— Et en conclusion il lui conseilla de rompre ? intervint la marquise qui suivait l’histoire avec passion. C’est classique !

— Les Médicis n’ont jamais rien eu de classique, reprit Lisa. Cosme ordonna à son fils d’aller épouser sa princesse et d’installer sa maîtresse dans un petit palais de la Via Maggio, sur la rive droite de l’Arno, donc beaucoup plus proche du palais Pitti qui était la résidence grand-ducale. Ce qui fut fait : Jeanne d’Autriche dûment mariée et enceinte, la grande vie débuta pour le couple Buenaventuri. Bianca devint dame de la princesse et Pietro gentilhomme de la chambre avec une telle pluie d’avantages financiers que le peuple le surnomma rapidement Pietro Cornes d’Or. Il avait le cuir épais et ne s’en offusqua pas en profitant même pour réclamer toujours plus d’or, toujours plus de prébendes, récriminant sans cesse auprès de sa femme, voire auprès du prince pour faire valoir tout ce qu’il avait à souffrir de leur liaison. Tant et si bien qu’un soir, alors qu’il festoyait avec des amis, François déclara qu’il en avait assez de ce perpétuel mécontent qui était bien capable de venir lui réclamer un jour son droit d’héritage sur la Toscane. La phrase fut entendue par Roberto de Ricci qui partageait parfois les débauches où se vautrait Pietro et il vint proposer au prince de le débarrasser du gêneur moyennant une promesse d’impunité totale. Qu’on lui accorda et, dans la nuit du… 24 au 25 août 1572, le gêneur fut proprement assassiné à coups de dague à quelques pas de sa maison où, le jour venu, on le rapporta pour y recevoir les soins dus à la mort. Bianca, toute de noir vêtue et tenant par la main sa petite fille, s’en alla réclamer justice contre les assassins de son époux. Cosme la releva avec bonté, l’assura que tout serait fait pour lui donner pleine et entière satisfaction… et classa l’affaire. D’ailleurs ayant donné ce bel exemple de piété conjugale, Bianca n’eut pas le mauvais goût de revenir à la charge. Elle se hâta d’oublier Pietro pour se consacrer pleinement à ses nouvelles ambitions dont la principale était tout simplement de devenir un jour Grande-Duchesse de Toscane. Pietro n’était plus et la santé de la princesse Jeanne n’était pas des meilleures. Ce qui n’avait rien d’étonnant car depuis son mariage elle passait d’une grossesse à une autre sans interruption.
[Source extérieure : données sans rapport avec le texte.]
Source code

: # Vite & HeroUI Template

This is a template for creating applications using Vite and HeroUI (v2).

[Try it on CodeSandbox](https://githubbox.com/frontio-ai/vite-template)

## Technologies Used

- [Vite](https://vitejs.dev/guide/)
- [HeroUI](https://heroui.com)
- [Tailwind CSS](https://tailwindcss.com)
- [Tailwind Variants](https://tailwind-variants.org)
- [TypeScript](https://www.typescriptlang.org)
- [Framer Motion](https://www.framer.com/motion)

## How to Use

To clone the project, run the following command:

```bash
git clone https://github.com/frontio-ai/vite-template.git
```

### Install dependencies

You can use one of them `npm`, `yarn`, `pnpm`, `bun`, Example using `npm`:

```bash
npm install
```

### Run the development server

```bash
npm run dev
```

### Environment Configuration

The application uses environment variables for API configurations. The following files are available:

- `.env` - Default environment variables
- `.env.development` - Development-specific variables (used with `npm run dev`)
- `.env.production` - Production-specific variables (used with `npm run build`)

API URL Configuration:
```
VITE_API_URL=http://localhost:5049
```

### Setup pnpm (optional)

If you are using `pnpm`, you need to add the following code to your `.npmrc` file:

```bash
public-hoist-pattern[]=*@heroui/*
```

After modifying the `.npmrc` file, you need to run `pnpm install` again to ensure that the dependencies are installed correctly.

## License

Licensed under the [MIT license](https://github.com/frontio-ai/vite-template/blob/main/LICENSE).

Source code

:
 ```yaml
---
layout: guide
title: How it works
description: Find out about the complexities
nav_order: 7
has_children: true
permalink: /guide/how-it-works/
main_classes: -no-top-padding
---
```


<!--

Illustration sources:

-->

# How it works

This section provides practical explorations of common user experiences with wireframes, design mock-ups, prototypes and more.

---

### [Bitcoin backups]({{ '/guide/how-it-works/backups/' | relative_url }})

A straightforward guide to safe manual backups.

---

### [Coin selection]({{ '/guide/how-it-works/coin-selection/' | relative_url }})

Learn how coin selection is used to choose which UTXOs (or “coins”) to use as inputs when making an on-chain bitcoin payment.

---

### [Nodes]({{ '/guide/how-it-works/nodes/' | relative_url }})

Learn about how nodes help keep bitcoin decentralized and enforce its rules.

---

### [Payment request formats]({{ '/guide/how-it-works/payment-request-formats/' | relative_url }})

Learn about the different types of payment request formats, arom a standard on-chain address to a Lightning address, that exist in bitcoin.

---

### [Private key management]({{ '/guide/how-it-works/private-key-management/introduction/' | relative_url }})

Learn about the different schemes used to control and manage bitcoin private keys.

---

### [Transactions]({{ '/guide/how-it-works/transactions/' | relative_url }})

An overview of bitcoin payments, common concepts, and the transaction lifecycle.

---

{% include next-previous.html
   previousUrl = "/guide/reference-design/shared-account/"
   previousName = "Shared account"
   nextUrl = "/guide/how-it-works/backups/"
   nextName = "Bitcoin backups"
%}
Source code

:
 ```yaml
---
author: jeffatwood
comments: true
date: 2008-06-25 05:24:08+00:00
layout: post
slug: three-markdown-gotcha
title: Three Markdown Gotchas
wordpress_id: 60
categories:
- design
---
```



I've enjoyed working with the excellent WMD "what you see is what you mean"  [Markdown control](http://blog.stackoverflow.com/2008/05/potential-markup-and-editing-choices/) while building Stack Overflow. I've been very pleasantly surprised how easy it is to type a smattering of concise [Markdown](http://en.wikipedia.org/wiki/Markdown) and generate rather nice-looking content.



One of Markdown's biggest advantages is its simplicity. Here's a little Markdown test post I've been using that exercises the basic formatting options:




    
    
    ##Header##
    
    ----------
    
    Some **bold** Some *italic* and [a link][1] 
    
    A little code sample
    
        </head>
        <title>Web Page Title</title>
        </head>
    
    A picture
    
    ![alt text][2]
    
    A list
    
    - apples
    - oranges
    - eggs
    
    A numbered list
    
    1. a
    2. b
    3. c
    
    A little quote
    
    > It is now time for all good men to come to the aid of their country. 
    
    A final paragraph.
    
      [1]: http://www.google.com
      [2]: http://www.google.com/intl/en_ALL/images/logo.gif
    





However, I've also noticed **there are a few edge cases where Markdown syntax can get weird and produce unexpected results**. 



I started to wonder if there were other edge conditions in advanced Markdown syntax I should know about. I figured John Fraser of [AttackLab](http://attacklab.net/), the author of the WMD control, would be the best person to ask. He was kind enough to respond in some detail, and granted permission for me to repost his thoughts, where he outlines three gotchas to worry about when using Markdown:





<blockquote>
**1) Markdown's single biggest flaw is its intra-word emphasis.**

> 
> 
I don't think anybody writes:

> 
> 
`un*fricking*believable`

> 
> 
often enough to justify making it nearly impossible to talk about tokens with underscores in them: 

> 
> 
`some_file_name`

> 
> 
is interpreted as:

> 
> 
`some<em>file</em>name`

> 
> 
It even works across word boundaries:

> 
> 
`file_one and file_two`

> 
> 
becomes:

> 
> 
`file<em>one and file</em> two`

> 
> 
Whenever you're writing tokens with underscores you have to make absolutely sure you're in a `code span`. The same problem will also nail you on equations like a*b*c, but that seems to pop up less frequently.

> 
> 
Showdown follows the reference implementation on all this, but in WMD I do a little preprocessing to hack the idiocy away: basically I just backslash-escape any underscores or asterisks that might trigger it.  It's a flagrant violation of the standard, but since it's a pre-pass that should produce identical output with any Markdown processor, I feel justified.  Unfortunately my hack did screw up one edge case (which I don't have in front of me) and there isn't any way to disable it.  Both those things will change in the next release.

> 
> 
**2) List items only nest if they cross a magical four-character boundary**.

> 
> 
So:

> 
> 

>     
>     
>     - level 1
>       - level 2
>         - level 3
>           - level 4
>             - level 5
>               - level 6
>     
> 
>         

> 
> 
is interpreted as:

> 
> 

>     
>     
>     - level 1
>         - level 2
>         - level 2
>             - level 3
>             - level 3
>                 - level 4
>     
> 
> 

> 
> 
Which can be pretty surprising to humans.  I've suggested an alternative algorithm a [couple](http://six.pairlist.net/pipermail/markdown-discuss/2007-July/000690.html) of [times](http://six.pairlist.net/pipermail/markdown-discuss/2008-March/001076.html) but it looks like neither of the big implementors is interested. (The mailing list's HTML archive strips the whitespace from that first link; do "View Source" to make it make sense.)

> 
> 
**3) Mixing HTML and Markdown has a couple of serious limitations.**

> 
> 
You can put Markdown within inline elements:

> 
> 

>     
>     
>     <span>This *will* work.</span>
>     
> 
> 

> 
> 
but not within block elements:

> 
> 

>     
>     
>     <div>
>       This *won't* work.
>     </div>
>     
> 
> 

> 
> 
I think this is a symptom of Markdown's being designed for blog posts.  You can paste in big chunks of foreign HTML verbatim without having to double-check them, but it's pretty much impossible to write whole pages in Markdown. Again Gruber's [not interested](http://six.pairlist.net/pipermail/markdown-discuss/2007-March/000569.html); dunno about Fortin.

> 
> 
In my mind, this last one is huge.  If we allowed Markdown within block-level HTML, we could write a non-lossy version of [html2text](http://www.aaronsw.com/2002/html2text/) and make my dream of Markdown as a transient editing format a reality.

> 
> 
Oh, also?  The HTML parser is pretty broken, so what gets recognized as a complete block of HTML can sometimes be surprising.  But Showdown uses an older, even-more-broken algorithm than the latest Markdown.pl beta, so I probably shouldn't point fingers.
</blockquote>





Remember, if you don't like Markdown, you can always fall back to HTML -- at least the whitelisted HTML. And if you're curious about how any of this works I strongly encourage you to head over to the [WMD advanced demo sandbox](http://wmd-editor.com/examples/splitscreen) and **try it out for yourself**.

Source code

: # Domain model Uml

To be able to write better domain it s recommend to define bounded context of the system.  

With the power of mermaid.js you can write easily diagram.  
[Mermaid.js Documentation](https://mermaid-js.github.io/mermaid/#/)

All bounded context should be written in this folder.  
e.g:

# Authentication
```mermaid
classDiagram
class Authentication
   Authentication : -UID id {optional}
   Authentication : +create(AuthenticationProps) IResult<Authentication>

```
« Délaissée, bafouée, écrasée par le luxe insolent de sa rivale, la malheureuse finit par ne plus se sentir en sécurité derrière les murs cyclopéens du palais. Surtout après la mort de Cosme Ier qui fit d’elle une Grande-Duchesse. Elle avait perdu son meilleur défenseur et François ne cachait guère son impatience de s’en séparer. Elle avait, en effet, rempli sa tâche puisqu’elle avait donné sept enfants à la couronne… dont une certaine Marie destinée à devenir un jour reine de France en épousant Henri IV…

« Au début de l’an 1578, comme elle attendait le huitième, Jeanne était en si piteux état qu’elle ne pouvait plus se déplacer seule. On la portait d’une pièce à l’autre ou au jardin pour en admirer les cascades dans une espèce de chaise fabriquée exprès pour elle. Or, un matin où elle avait demandé qu’on la mène au jardin pour admirer les jeux d’eau et les nouveaux arrangements, les valets chargés de porter sa chaise la lâchèrent en plein milieu du grand escalier. Elle roula jusqu’au bas des degrés de marbre qui la brisèrent. Quelques heures plus tard elle faisait une fausse couche et mourait dans d’affreuses souffrances. Le chemin était libre devant Bianca et François proclamait déjà son intention de l’épouser. C’est alors que Venise effectua l’un de ces retournements spectaculaires dont le palais des Doges possédait le secret. Après l’avoir honnie, pourchassée, méprisée, la Sérénissime décidait d’adopter Bianca et de la proclamer sa « Fille très particulière ». Elle lui envoya même son père pour conclure la réconciliation mais…

— Ah ! Il y a un mais ! Je commençais à trouver que tout allait trop bien dans le pire des mondes, ronchonna Madame de Sommières.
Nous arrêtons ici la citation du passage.